_Material for this exercise_:
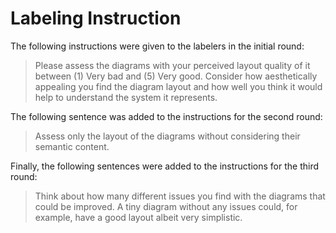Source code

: # Labeling Instruction

The following instructions were given to the labelers in the initial round:

> Please assess the diagrams with your perceived layout quality of it between (1) Very bad and (5) Very good. Consider how aesthetically appealing you find the diagram layout and how well you think it would help to understand the system it represents.

The following sentence was added to the instructions for the second round:

> Assess only the layout of the diagrams without considering their semantic content.

Finally, the following sentences were added to the instructions for the third round:

> Think about how many different issues you find with the diagrams that could be improved. A tiny diagram without any issues could, for example, have a good layout albeit very simplistic.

_What you are asked to do_: The response must restate each line of the material above exactly and contain no images.

_Completed exercise_:
Source code

: # Labeling Instruction

The following instructions were given to the labelers in the initial round:

> Please assess the diagrams with your perceived layout quality of it between (1) Very bad and (5) Very good. Consider how aesthetically appealing you find the diagram layout and how well you think it would help to understand the system it represents.

The following sentence was added to the instructions for the second round:

> Assess only the layout of the diagrams without considering their semantic content.

Finally, the following sentences were added to the instructions for the third round:

> Think about how many different issues you find with the diagrams that could be improved. A tiny diagram without any issues could, for example, have a good layout albeit very simplistic.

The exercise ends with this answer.